[Date Prev][Date Next][Thread Prev][Thread Next][Date Index][Thread Index]
RE: [cobalt-security] attackalert: Unknown Type
- Subject: RE: [cobalt-security] attackalert: Unknown Type
- From: "Drage, Nicholas" <nickd@xxxxxxxxx>
- Date: Fri, 22 Jun 2001 09:03:22 +0100
- List-id: Mailing list for users to address network security on Cobalt products. <cobalt-security.list.cobalt.com>
> > Jun 20 10:52:36 www portsentry[1003]: attackalert: Unknown Type:
> > Packet Flags: SYN: 1 FIN: 1 ACK: 0 PSH: 0 URG: 0 RST: 0 from host:
> > 195.101.179.1/195.101.179.1 to TCP port: 111
>
> To my untrained eye, this looks like someone's trying to do a syn
> flood attack on you?
Unlikely I would have said, especially as I would be very surprised if the
original poster has anything running on port 111 to flood.
How many of these entries were in the log in total?
> Or maybe just a SYN scan?
Slightly different, SYN and FIN set is a scan by a particular port scanner
that tends to come with worms, IIRC. ( If this sounds familiar to someone
can they post a URL, as I'm sure I've read that information on an
authoritative site but for the life of me I can't remember which site, let
alone the exact webpage. )
> Portsentry blocked it, though, and is ignoring further attempted
> connections/packets from that IP.
I wouldn't be surprised if the source is a compromised host, might be worth
contacting the administrators of that network.

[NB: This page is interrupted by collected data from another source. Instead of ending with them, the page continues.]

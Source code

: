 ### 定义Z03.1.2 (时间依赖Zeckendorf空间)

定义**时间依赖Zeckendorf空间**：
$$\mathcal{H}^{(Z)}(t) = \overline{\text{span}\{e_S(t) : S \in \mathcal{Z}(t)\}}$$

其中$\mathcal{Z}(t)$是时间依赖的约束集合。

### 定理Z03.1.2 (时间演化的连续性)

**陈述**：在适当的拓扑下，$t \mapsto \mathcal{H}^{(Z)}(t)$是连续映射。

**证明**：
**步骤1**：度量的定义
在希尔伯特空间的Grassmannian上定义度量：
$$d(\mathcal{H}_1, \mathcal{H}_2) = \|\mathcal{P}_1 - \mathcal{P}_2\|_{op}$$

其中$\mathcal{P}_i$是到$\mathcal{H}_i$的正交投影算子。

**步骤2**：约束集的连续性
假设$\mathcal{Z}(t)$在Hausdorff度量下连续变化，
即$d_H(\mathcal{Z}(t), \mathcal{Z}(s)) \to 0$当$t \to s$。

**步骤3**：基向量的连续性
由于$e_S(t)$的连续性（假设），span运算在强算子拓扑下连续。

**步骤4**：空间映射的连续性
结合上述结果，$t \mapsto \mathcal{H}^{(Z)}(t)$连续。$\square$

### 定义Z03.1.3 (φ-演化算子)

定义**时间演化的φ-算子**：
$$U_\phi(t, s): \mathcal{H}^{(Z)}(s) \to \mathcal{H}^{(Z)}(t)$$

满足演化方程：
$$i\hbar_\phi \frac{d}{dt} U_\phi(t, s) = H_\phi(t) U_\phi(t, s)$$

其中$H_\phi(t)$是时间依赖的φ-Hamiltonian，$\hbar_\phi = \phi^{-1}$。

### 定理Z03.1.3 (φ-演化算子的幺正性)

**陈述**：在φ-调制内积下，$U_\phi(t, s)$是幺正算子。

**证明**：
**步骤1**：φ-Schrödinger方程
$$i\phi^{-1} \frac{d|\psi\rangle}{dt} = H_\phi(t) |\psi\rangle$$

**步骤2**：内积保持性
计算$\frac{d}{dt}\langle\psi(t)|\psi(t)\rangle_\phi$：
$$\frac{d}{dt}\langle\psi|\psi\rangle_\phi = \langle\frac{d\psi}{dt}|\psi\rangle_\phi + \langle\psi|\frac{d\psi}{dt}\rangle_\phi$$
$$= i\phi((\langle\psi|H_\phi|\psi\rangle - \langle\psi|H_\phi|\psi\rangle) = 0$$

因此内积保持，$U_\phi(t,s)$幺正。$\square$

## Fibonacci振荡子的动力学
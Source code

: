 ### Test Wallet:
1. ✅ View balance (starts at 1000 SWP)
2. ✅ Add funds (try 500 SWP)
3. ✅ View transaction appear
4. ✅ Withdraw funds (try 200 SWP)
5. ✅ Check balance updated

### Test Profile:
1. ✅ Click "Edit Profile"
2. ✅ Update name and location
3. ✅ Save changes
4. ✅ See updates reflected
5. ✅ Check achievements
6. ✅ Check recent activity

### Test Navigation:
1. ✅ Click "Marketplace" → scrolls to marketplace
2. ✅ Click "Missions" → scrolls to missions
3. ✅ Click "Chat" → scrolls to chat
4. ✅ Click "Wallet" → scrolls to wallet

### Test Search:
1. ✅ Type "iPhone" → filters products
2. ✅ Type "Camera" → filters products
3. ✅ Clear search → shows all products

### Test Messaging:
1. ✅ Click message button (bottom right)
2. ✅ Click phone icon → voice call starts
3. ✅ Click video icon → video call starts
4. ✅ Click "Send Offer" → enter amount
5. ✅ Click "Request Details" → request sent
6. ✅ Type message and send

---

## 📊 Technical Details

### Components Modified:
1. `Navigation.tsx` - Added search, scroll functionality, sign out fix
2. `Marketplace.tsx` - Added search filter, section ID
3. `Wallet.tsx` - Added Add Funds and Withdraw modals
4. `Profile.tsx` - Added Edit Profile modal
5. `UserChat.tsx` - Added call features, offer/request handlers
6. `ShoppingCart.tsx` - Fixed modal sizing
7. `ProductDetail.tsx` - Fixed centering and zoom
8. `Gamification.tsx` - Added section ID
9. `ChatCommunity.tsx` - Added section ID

Why you received multiple connections to the same host is intriguing, unless
this kind of scanner sends a couple of packets, and because portsentry
started blocking them it kept trying to get a response out of the second
packet?
--
Nick Drage - Security Architecture - Demon Internet - Thus PLC
As of Thu 21/06/2001 at 16:00
This computer has been up for 7 days, 22 hours, 56 minutes, 11 seconds.